» Instructions to follow:
Start at the top of the records and, please, print each line exactly through the line that contains "Wybrany układ służący", leaving out all pictures.

[[ Exercise materials, beginning ]]

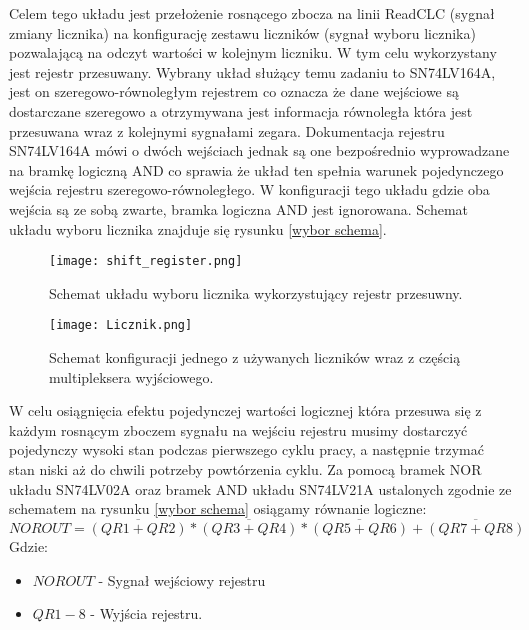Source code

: Celem tego układu jest przełożenie rosnącego zbocza na linii ReadCLC (sygnał zmiany licznika) na konfigurację zestawu liczników (sygnał wyboru licznika) pozwalającą na odczyt wartości w kolejnym liczniku. W tym celu wykorzystany jest rejestr przesuwany. 
Wybrany układ służący temu zadaniu to SN74LV164A\cite{shift doc}, jest on szeregowo-równoległym rejestrem co oznacza że dane wejściowe są dostarczane szeregowo a otrzymywana jest informacja równoległa która jest przesuwana wraz z kolejnymi sygnałami zegara. Dokumentacja rejestru SN74LV164A mówi o dwóch wejściach jednak są one bezpośrednio wyprowadzane na bramkę logiczną AND co sprawia że układ ten spełnia warunek pojedynczego wejścia rejestru szeregowo-równoległego. W konfiguracji tego układu gdzie oba wejścia są ze sobą zwarte, bramka logiczna AND jest ignorowana.
Schemat układu wyboru licznika znajduje się rysunku \ref{wybor schema}. 

\begin{figure}
        \begin{multicols}{2}
                \texttt{[image: shift\_register.png]}
                \caption{Schemat układu wyboru licznika wykorzystujący rejestr przesuwny.}
                \label{wybor schema}
                \par
                \hfill
                \texttt{[image: Licznik.png]}
                \caption{Schemat konfiguracji jednego z używanych liczników wraz z częścią multipleksera wyjściowego.}
                \label{licznik}
                \par
                \hfill
        \end{multicols} 
\end{figure}

W celu osiągnięcia efektu pojedynczej wartości logicznej która przesuwa się z każdym rosnącym zboczem sygnału na wejściu rejestru musimy dostarczyć pojedynczy wysoki stan podczas pierwszego cyklu pracy, a następnie trzymać stan niski aż do chwili potrzeby powtórzenia cyklu. 
Za pomocą bramek NOR układu SN74LV02A oraz bramek AND układu SN74LV21A ustalonych zgodnie ze schematem na rysunku \ref{wybor schema} osiągamy równanie logiczne:
\begin{equation}
        NOROUT = \overline{(QR1+QR2)} * \overline{(QR3+QR4)} * \overline{(QR5+QR6)} + \overline{(QR7+QR8)}
\end{equation}
Gdzie:
\begin{itemize}
        \item $NOROUT$ - Sygnał wejściowy rejestru 
        \item $QR1-8$ - Wyjścia rejestru. 
\end{itemize}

[[ Exercise materials, end ]]

» Finished exercise:
Source code

: Celem tego układu jest przełożenie rosnącego zbocza na linii ReadCLC (sygnał zmiany licznika) na konfigurację zestawu liczników (sygnał wyboru licznika) pozwalającą na odczyt wartości w kolejnym liczniku. W tym celu wykorzystany jest rejestr przesuwany. 
Wybrany układ służący temu zadaniu to SN74LV164A\cite{shift doc}, jest on szeregowo-równoległym rejestrem co oznacza że dane wejściowe są dostarczane szeregowo a otrzymywana jest informacja równoległa która jest przesuwana wraz z kolejnymi sygnałami zegara. Dokumentacja rejestru SN74LV164A mówi o dwóch wejściach jednak są one bezpośrednio wyprowadzane na bramkę logiczną AND co sprawia że układ ten spełnia warunek pojedynczego wejścia rejestru szeregowo-równoległego. W konfiguracji tego układu gdzie oba wejścia są ze sobą zwarte, bramka logiczna AND jest ignorowana.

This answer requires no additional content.